• _The records_
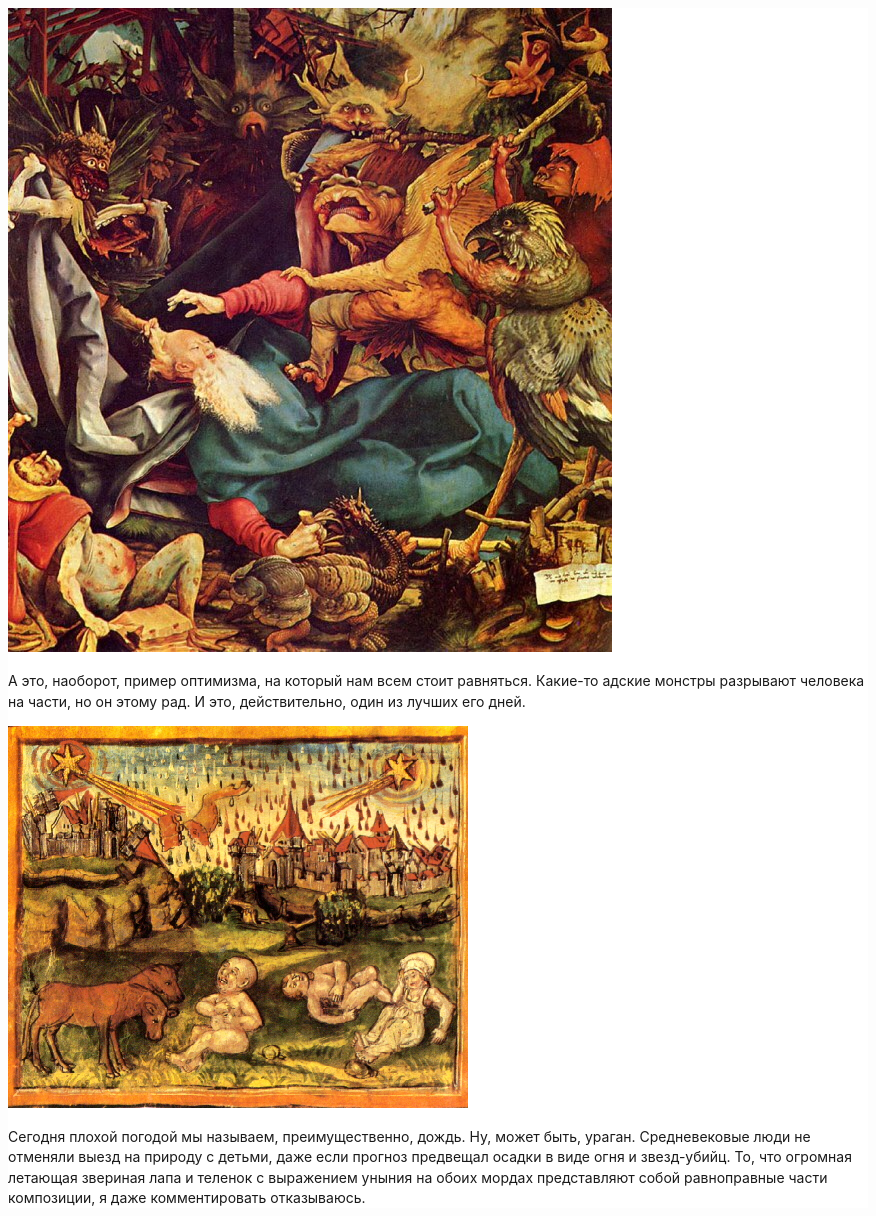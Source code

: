 <p><a href="/img/medieval-people-in-bad-situations/15-late-1400.jpg"><img height="644" width="604" src="/img/medieval-people-in-bad-situations/15-late-1400.jpg" alt="15 - late 1400" class="aligncenter size-large wp-image-59" /></a></p>
<p>А это, наоборот, пример оптимизма, на который нам всем стоит равняться. Какие-то адские монстры разрывают человека на части, но он этому рад. И это, действительно, один из лучших его дней.</p>
<p><a href="/img/medieval-people-in-bad-situations/18.jpg"><img height="382" width="460" src="/img/medieval-people-in-bad-situations/18.jpg" alt="18" class="aligncenter size-full wp-image-60" /></a></p>
<p>Сегодня плохой погодой мы называем, преимущественно, дождь. Ну, может быть, ураган. Средневековые люди не отменяли выезд на природу с детьми, даже если прогноз предвещал осадки в виде огня и звезд-убийц. То, что огромная летающая звериная лапа и теленок с выражением уныния на обоих мордах представляют собой равноправные части композиции, я даже комментировать отказываюсь.</p>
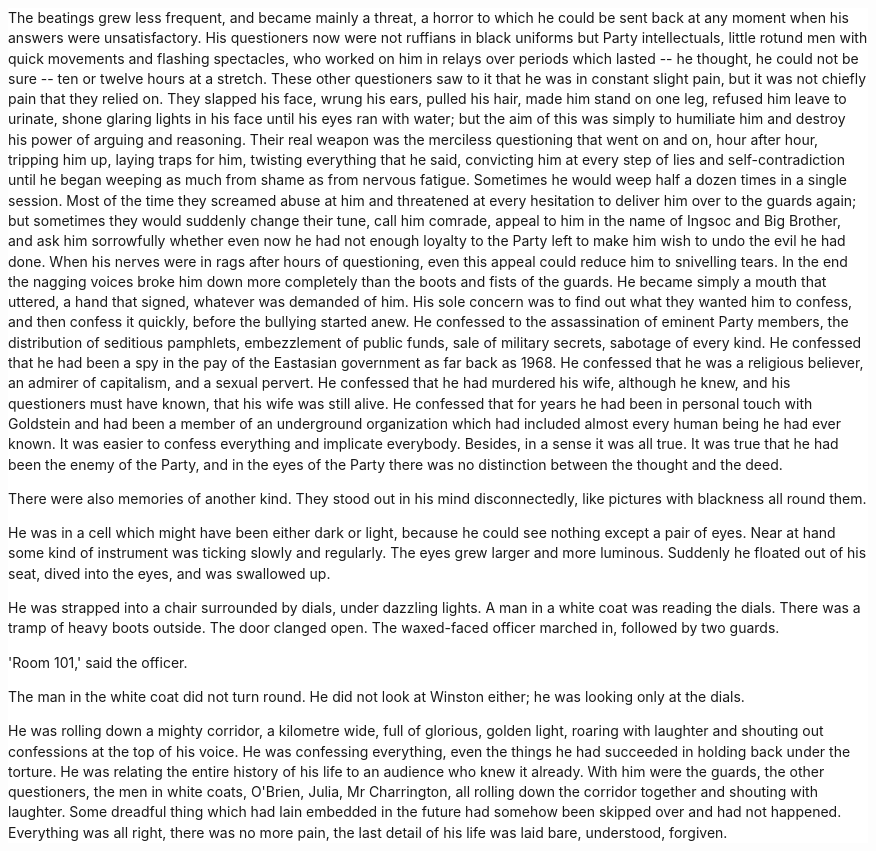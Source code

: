 The beatings grew less frequent, and became mainly a threat, a horror to which he could be sent back at any moment when his answers were unsatisfactory. His questioners now were not ruffians in black uniforms but Party intellectuals, little rotund men with quick movements and flashing spectacles, who worked on him in relays over periods which lasted -- he thought, he could not be sure -- ten or twelve hours at a stretch. These other questioners saw to it that he was in constant slight pain, but it was not chiefly pain that they relied on. They slapped his face, wrung his ears, pulled his hair, made him stand on one leg, refused him leave to urinate, shone glaring lights in his face until his eyes ran with water; but the aim of this was simply to humiliate him and destroy his power of arguing and reasoning. Their real weapon was the merciless questioning that went on and on, hour after hour, tripping him up, laying traps for him, twisting everything that he said, convicting him at every step of lies and self-contradiction until he began weeping as much from shame as from nervous fatigue. Sometimes he would weep half a dozen times in a single session. Most of the time they screamed abuse at him and threatened at every hesitation to deliver him over to the guards again; but sometimes they would suddenly change their tune, call him comrade, appeal to him in the name of Ingsoc and Big Brother, and ask him sorrowfully whether even now he had not enough loyalty to the Party left to make him wish to undo the evil he had done. When his nerves were in rags after hours of questioning, even this appeal could reduce him to snivelling tears. In the end the nagging voices broke him down more completely than the boots and fists of the guards. He became simply a mouth that uttered, a hand that signed, whatever was demanded of him. His sole concern was to find out what they wanted him to confess, and then confess it quickly, before the bullying started anew. He confessed to the assassination of eminent Party members, the distribution of seditious pamphlets, embezzlement of public funds, sale of military secrets, sabotage of every kind. He confessed that he had been a spy in the pay of the Eastasian government as far back as 1968. He confessed that he was a religious believer, an admirer of capitalism, and a sexual pervert. He confessed that he had murdered his wife, although he knew, and his questioners must have known, that his wife was still alive. He confessed that for years he had been in personal touch with Goldstein and had been a member of an underground organization which had included almost every human being he had ever known. It was easier to confess everything and implicate everybody. Besides, in a sense it was all true. It was true that he had been the enemy of the Party, and in the eyes of the Party there was no distinction between the thought and the deed.

There were also memories of another kind. They stood out in his mind disconnectedly, like pictures with blackness all round them.

He was in a cell which might have been either dark or light, because he could see nothing except a pair of eyes. Near at hand some kind of instrument was ticking slowly and regularly. The eyes grew larger and more luminous. Suddenly he floated out of his seat, dived into the eyes, and was swallowed up.

He was strapped into a chair surrounded by dials, under dazzling lights. A man in a white coat was reading the dials. There was a tramp of heavy boots outside. The door clanged open. The waxed-faced officer marched in, followed by two guards.

'Room 101,' said the officer.

The man in the white coat did not turn round. He did not look at Winston either; he was looking only at the dials.

He was rolling down a mighty corridor, a kilometre wide, full of glorious, golden light, roaring with laughter and shouting out confessions at the top of his voice. He was confessing everything, even the things he had succeeded in holding back under the torture. He was relating the entire history of his life to an audience who knew it already. With him were the guards, the other questioners, the men in white coats, O'Brien, Julia, Mr Charrington, all rolling down the corridor together and shouting with laughter. Some dreadful thing which had lain embedded in the future had somehow been skipped over and had not happened. Everything was all right, there was no more pain, the last detail of his life was laid bare, understood, forgiven.

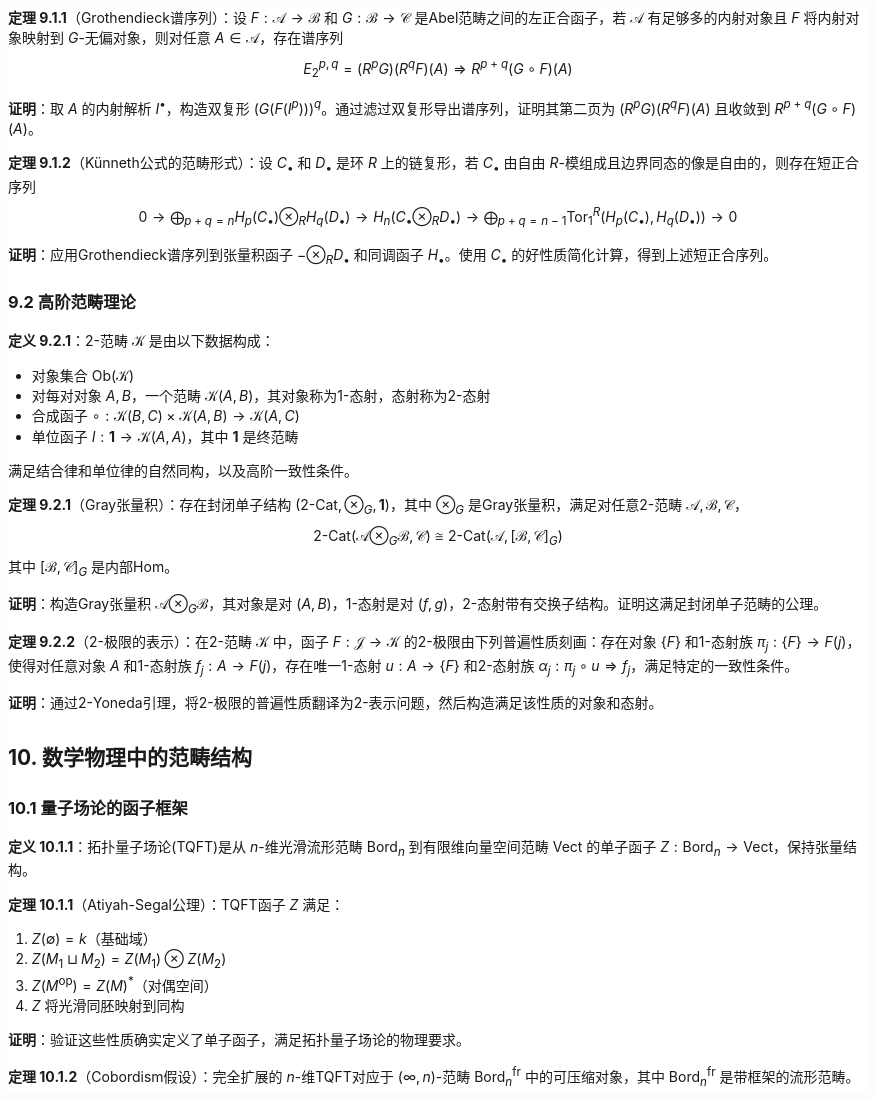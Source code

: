 **定理 9.1.1**（Grothendieck谱序列）：设 $F: \mathcal{A} \to \mathcal{B}$ 和 $G: \mathcal{B} \to \mathcal{C}$ 是Abel范畴之间的左正合函子，若 $\mathcal{A}$ 有足够多的内射对象且 $F$ 将内射对象映射到 $G$-无偏对象，则对任意 $A \in \mathcal{A}$，存在谱序列
$$E_2^{p,q} = (R^pG)(R^qF)(A) \Rightarrow R^{p+q}(G \circ F)(A)$$

**证明**：取 $A$ 的内射解析 $I^\bullet$，构造双复形 $(G(F(I^p)))^q$。通过滤过双复形导出谱序列，证明其第二页为 $(R^pG)(R^qF)(A)$ 且收敛到 $R^{p+q}(G \circ F)(A)$。

**定理 9.1.2**（Künneth公式的范畴形式）：设 $C_\bullet$ 和 $D_\bullet$ 是环 $R$ 上的链复形，若 $C_\bullet$ 由自由 $R$-模组成且边界同态的像是自由的，则存在短正合序列
$$0 \to \bigoplus_{p+q=n} H_p(C_\bullet) \otimes_R H_q(D_\bullet) \to H_n(C_\bullet \otimes_R D_\bullet) \to \bigoplus_{p+q=n-1} \text{Tor}_1^R(H_p(C_\bullet), H_q(D_\bullet)) \to 0$$

**证明**：应用Grothendieck谱序列到张量积函子 $- \otimes_R D_\bullet$ 和同调函子 $H_\bullet$。使用 $C_\bullet$ 的好性质简化计算，得到上述短正合序列。

### 9.2 高阶范畴理论

**定义 9.2.1**：2-范畴 $\mathcal{K}$ 是由以下数据构成：
- 对象集合 $\text{Ob}(\mathcal{K})$
- 对每对对象 $A, B$，一个范畴 $\mathcal{K}(A,B)$，其对象称为1-态射，态射称为2-态射
- 合成函子 $\circ: \mathcal{K}(B,C) \times \mathcal{K}(A,B) \to \mathcal{K}(A,C)$
- 单位函子 $I: \mathbf{1} \to \mathcal{K}(A,A)$，其中 $\mathbf{1}$ 是终范畴

满足结合律和单位律的自然同构，以及高阶一致性条件。

**定理 9.2.1**（Gray张量积）：存在封闭单子结构 $(\text{2-Cat}, \otimes_G, \mathbf{1})$，其中 $\otimes_G$ 是Gray张量积，满足对任意2-范畴 $\mathcal{A}, \mathcal{B}, \mathcal{C}$，
$$\text{2-Cat}(\mathcal{A} \otimes_G \mathcal{B}, \mathcal{C}) \cong \text{2-Cat}(\mathcal{A}, [\mathcal{B}, \mathcal{C}]_G)$$
其中 $[\mathcal{B}, \mathcal{C}]_G$ 是内部Hom。

**证明**：构造Gray张量积 $\mathcal{A} \otimes_G \mathcal{B}$，其对象是对 $(A,B)$，1-态射是对 $(f,g)$，2-态射带有交换子结构。证明这满足封闭单子范畴的公理。

**定理 9.2.2**（2-极限的表示）：在2-范畴 $\mathcal{K}$ 中，函子 $F: \mathcal{J} \to \mathcal{K}$ 的2-极限由下列普遍性质刻画：存在对象 $\{F\}$ 和1-态射族 $\pi_j: \{F\} \to F(j)$，使得对任意对象 $A$ 和1-态射族 $f_j: A \to F(j)$，存在唯一1-态射 $u: A \to \{F\}$ 和2-态射族 $\alpha_j: \pi_j \circ u \Rightarrow f_j$，满足特定的一致性条件。

**证明**：通过2-Yoneda引理，将2-极限的普遍性质翻译为2-表示问题，然后构造满足该性质的对象和态射。

## 10. 数学物理中的范畴结构

### 10.1 量子场论的函子框架

**定义 10.1.1**：拓扑量子场论(TQFT)是从 $n$-维光滑流形范畴 $\text{Bord}_n$ 到有限维向量空间范畴 $\text{Vect}$ 的单子函子 $Z: \text{Bord}_n \to \text{Vect}$，保持张量结构。

**定理 10.1.1**（Atiyah-Segal公理）：TQFT函子 $Z$ 满足：
1. $Z(\emptyset) = k$（基础域）
2. $Z(M_1 \sqcup M_2) = Z(M_1) \otimes Z(M_2)$
3. $Z(M^{\text{op}}) = Z(M)^*$（对偶空间）
4. $Z$ 将光滑同胚映射到同构

**证明**：验证这些性质确实定义了单子函子，满足拓扑量子场论的物理要求。

**定理 10.1.2**（Cobordism假设）：完全扩展的 $n$-维TQFT对应于 $(\infty,n)$-范畴 $\text{Bord}_n^{\text{fr}}$ 中的可压缩对象，其中 $\text{Bord}_n^{\text{fr}}$ 是带框架的流形范畴。
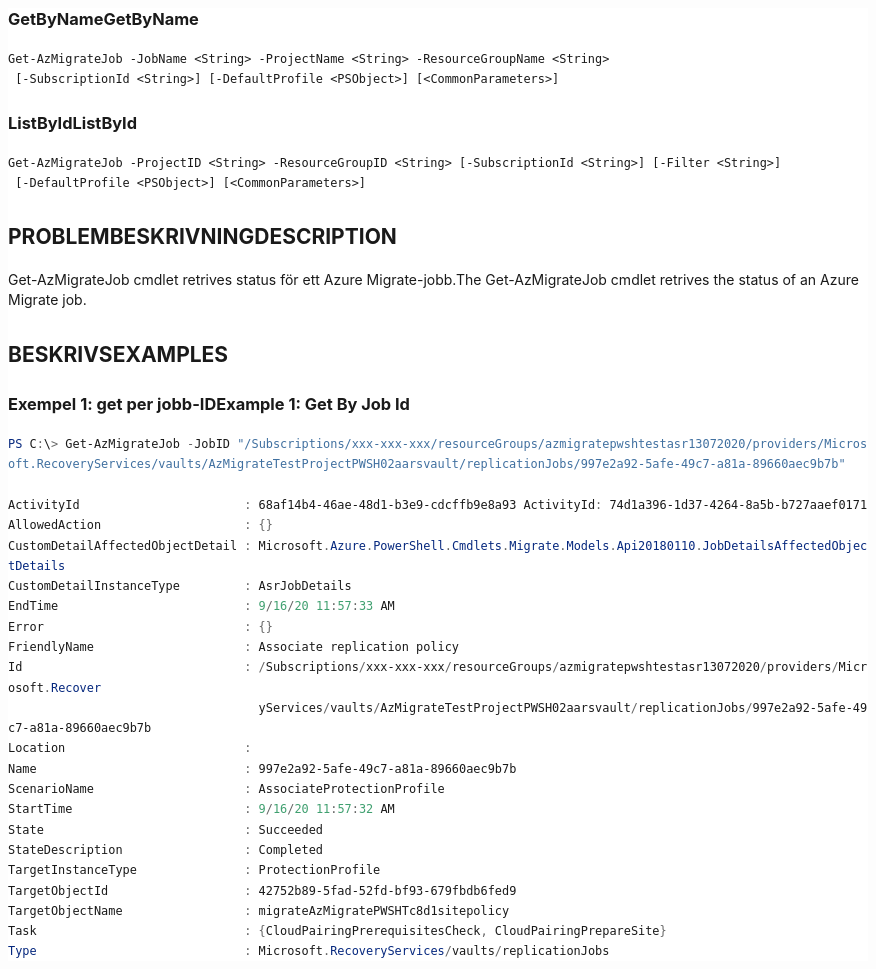 ### <span data-ttu-id="415e3-108">GetByName</span><span class="sxs-lookup"><span data-stu-id="415e3-108">GetByName</span></span>
```
Get-AzMigrateJob -JobName <String> -ProjectName <String> -ResourceGroupName <String>
 [-SubscriptionId <String>] [-DefaultProfile <PSObject>] [<CommonParameters>]
```

### <span data-ttu-id="415e3-109">ListById</span><span class="sxs-lookup"><span data-stu-id="415e3-109">ListById</span></span>
```
Get-AzMigrateJob -ProjectID <String> -ResourceGroupID <String> [-SubscriptionId <String>] [-Filter <String>]
 [-DefaultProfile <PSObject>] [<CommonParameters>]
```

## <span data-ttu-id="415e3-110">PROBLEMBESKRIVNING</span><span class="sxs-lookup"><span data-stu-id="415e3-110">DESCRIPTION</span></span>
<span data-ttu-id="415e3-111">Get-AzMigrateJob cmdlet retrives status för ett Azure Migrate-jobb.</span><span class="sxs-lookup"><span data-stu-id="415e3-111">The Get-AzMigrateJob cmdlet retrives the status of an Azure Migrate job.</span></span>

## <span data-ttu-id="415e3-112">BESKRIVS</span><span class="sxs-lookup"><span data-stu-id="415e3-112">EXAMPLES</span></span>

### <span data-ttu-id="415e3-113">Exempel 1: get per jobb-ID</span><span class="sxs-lookup"><span data-stu-id="415e3-113">Example 1: Get By Job Id</span></span>
```powershell
PS C:\> Get-AzMigrateJob -JobID "/Subscriptions/xxx-xxx-xxx/resourceGroups/azmigratepwshtestasr13072020/providers/Microsoft.RecoveryServices/vaults/AzMigrateTestProjectPWSH02aarsvault/replicationJobs/997e2a92-5afe-49c7-a81a-89660aec9b7b" 

ActivityId                       : 68af14b4-46ae-48d1-b3e9-cdcffb9e8a93 ActivityId: 74d1a396-1d37-4264-8a5b-b727aaef0171
AllowedAction                    : {}
CustomDetailAffectedObjectDetail : Microsoft.Azure.PowerShell.Cmdlets.Migrate.Models.Api20180110.JobDetailsAffectedObjectDetails
CustomDetailInstanceType         : AsrJobDetails
EndTime                          : 9/16/20 11:57:33 AM
Error                            : {}
FriendlyName                     : Associate replication policy
Id                               : /Subscriptions/xxx-xxx-xxx/resourceGroups/azmigratepwshtestasr13072020/providers/Microsoft.Recover
                                   yServices/vaults/AzMigrateTestProjectPWSH02aarsvault/replicationJobs/997e2a92-5afe-49c7-a81a-89660aec9b7b
Location                         :
Name                             : 997e2a92-5afe-49c7-a81a-89660aec9b7b
ScenarioName                     : AssociateProtectionProfile
StartTime                        : 9/16/20 11:57:32 AM
State                            : Succeeded
StateDescription                 : Completed
TargetInstanceType               : ProtectionProfile
TargetObjectId                   : 42752b89-5fad-52fd-bf93-679fbdb6fed9
TargetObjectName                 : migrateAzMigratePWSHTc8d1sitepolicy
Task                             : {CloudPairingPrerequisitesCheck, CloudPairingPrepareSite}
Type                             : Microsoft.RecoveryServices/vaults/replicationJobs
```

• _What the task requires_
Which lines of the records hold the string "aligncenter"? Copy each one.

• _Exercise output_
: <p><a href="/img/medieval-people-in-bad-situations/15-late-1400.jpg"><img height="644" width="604" src="/img/medieval-people-in-bad-situations/15-late-1400.jpg" alt="15 - late 1400" class="aligncenter size-large wp-image-59" /></a></p>
<p><a href="/img/medieval-people-in-bad-situations/18.jpg"><img height="382" width="460" src="/img/medieval-people-in-bad-situations/18.jpg" alt="18" class="aligncenter size-full wp-image-60" /></a></p>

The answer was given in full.